◆ **Assignment**
Return a copy of every line in the records that includes the word "index".

◆ **Stored data**
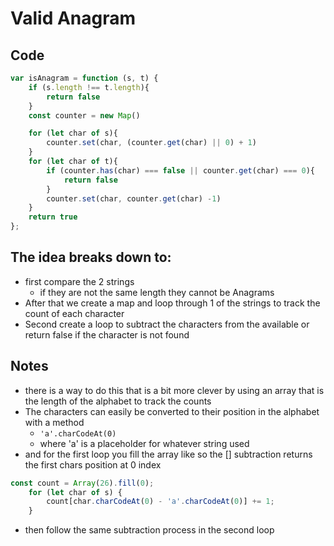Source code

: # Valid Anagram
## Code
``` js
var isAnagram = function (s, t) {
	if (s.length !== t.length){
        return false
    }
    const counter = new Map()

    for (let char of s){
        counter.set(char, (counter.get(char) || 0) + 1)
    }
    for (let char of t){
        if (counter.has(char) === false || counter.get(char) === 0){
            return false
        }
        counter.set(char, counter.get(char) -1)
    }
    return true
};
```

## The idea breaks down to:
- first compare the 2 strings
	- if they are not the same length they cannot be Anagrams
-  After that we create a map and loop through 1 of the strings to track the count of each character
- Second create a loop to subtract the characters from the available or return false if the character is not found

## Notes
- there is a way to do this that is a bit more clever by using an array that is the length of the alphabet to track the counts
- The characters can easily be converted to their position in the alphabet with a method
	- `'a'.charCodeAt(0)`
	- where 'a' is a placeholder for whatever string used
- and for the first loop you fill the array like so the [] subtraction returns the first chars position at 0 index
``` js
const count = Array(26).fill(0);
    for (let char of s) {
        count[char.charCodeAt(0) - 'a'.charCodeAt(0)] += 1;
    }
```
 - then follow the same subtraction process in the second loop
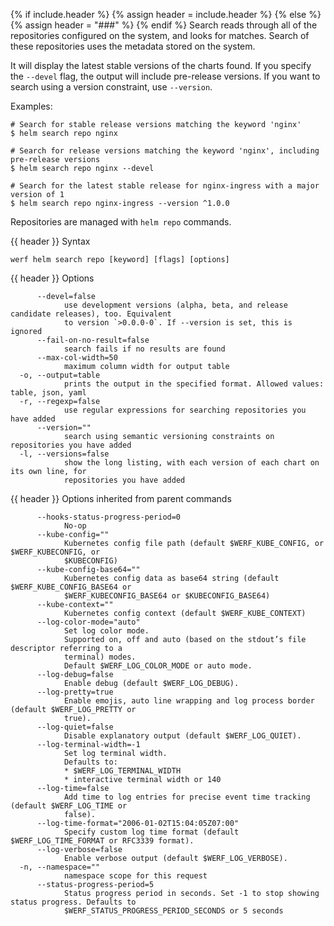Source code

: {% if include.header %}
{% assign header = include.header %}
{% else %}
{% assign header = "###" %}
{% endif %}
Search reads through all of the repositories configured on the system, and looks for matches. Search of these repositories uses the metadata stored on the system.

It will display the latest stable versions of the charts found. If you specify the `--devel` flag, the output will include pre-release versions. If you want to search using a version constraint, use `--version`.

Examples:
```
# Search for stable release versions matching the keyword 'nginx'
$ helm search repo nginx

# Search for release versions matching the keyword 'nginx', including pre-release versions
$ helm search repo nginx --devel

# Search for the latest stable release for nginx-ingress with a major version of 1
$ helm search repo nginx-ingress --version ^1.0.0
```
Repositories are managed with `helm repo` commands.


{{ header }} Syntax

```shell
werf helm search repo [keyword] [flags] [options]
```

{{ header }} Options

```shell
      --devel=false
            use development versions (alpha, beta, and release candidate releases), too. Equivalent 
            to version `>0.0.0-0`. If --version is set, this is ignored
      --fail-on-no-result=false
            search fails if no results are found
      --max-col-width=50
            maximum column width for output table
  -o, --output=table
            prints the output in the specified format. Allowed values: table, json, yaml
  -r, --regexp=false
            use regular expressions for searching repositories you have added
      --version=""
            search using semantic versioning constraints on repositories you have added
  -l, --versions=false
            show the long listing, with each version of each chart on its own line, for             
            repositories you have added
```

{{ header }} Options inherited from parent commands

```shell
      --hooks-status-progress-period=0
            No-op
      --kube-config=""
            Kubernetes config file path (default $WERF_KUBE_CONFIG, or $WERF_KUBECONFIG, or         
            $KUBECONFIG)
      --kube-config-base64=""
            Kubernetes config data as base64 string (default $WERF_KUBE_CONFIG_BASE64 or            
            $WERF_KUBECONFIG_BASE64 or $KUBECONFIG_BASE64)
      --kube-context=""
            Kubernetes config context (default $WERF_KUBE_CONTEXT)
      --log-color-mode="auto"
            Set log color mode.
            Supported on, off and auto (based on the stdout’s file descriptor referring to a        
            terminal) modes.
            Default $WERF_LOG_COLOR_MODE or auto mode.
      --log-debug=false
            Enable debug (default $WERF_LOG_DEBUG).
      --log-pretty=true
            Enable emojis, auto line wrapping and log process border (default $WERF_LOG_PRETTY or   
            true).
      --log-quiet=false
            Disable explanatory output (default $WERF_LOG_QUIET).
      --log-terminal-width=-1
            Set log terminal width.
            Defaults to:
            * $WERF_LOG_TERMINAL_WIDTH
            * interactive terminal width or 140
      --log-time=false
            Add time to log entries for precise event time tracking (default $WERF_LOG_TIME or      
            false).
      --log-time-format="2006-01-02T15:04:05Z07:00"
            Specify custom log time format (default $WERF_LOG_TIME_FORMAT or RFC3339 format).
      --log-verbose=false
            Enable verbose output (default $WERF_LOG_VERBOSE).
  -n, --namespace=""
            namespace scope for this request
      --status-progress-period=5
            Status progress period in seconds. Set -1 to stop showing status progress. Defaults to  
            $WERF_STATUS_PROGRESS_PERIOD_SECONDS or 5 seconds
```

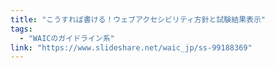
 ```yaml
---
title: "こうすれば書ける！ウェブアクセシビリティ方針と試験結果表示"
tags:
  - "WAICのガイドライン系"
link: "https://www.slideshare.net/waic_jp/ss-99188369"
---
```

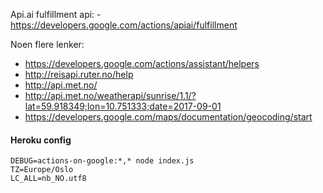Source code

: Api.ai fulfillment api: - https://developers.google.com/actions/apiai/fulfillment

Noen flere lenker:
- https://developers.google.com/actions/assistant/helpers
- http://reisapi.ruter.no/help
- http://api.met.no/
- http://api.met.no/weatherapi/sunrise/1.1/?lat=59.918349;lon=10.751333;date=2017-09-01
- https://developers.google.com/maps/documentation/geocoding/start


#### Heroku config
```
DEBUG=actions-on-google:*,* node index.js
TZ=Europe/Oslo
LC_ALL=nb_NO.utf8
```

◆ **Result for this exercise**
- and for the first loop you fill the array like so the [] subtraction returns the first chars position at 0 index
DEBUG=actions-on-google:*,* node index.js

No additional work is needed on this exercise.